Contextual Video Learning

Inspiration Traditional language learning often suffers from a core weakness: rote memorization of vocabulary without context. Learners forget quickly and struggle to apply words in real-life communication. While learning through movies or real-life videos is highly effective, the process of finding the exact video segment containing the target vocabulary is incredibly time-consuming. Drawing from practical teaching experiences, we wanted to fully automate this process using AI, transforming any video into an interactive language lab where learners can immerse themselves in the language and practice accurate pronunciation.

What it does Contextual Video Learning is a comprehensive language learning web application:

Smart Video Processing: Users upload videos, and the AI automatically extracts the audio, transcribes the speech, and generates subtitles with millisecond-accurate timestamps.

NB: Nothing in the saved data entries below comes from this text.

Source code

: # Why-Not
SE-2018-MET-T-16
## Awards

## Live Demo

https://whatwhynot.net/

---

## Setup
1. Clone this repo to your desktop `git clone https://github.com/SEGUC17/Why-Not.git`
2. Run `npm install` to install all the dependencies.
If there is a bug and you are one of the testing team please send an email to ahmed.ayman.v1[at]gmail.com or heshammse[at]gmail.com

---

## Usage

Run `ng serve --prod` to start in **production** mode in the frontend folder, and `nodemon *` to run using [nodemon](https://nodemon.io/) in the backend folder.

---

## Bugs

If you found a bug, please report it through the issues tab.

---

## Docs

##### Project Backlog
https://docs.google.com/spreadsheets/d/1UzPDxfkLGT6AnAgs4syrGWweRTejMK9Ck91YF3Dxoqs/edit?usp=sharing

Contextual Search: Search for any vocabulary word, and the system instantly retrieves and plays the exact video segment containing that word, helping learners understand how it's used in real contexts.

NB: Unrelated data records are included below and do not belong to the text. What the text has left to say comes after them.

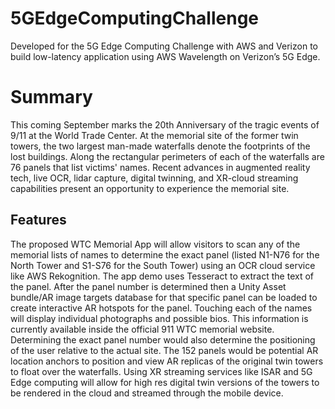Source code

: # 5GEdgeComputingChallenge
Developed for the 5G Edge Computing Challenge with AWS and Verizon to build low-latency application using AWS Wavelength on Verizon’s 5G Edge.

# Summary
This coming September marks the 20th Anniversary of the tragic events of 9/11 at the World Trade Center. At the memorial site of the former twin towers, the two largest man-made waterfalls denote the footprints of the lost buildings. Along the rectangular perimeters of each of the waterfalls are 76 panels that list victims' names. Recent advances in augmented reality tech, live OCR, lidar capture, digital twinning, and XR-cloud streaming capabilities present an opportunity to experience the memorial site.

## Features
The proposed WTC Memorial App will allow visitors to scan any of the memorial lists of names to determine the exact panel (listed N1-N76 for the North Tower and S1-S76 for the South Tower) using an OCR cloud service like AWS Rekognition. The app demo uses Tesseract to extract the text of the panel. After the panel number is determined then a Unity Asset bundle/AR image targets database for that specific panel can be loaded to create interactive AR hotspots for the panel. Touching each of the names will display individual photographs and possible bios. This information is currently available inside the official 911 WTC memorial website. Determining the exact panel number would also determine the positioning of the user relative to the actual site. The 152 panels would be potential AR location anchors to position and view AR replicas of the original twin towers to float over the waterfalls. Using XR streaming services like ISAR and 5G Edge computing will allow for high res digital twin versions of the towers to be rendered in the cloud and streamed through the mobile device.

Interactive Player: The video player synchronizes with the subtitles, allowing users to loop short segments for dictation and shadowing practice.

AI Speaking Assessment: Integrates TOEIC-standard speaking practice. Users record themselves reading a passage or answering AI-generated questions, and the system provides detailed scoring based on Pronunciation, Fluency, Vocabulary, and Grammar.

How we built it The system is designed with a robust architecture to ensure high performance and stability:

Frontend: Built with Next.js (React), TypeScript, and Tailwind CSS for a smooth interactive interface. The AudioRecorder component utilizes the MediaRecorder API for direct browser recording.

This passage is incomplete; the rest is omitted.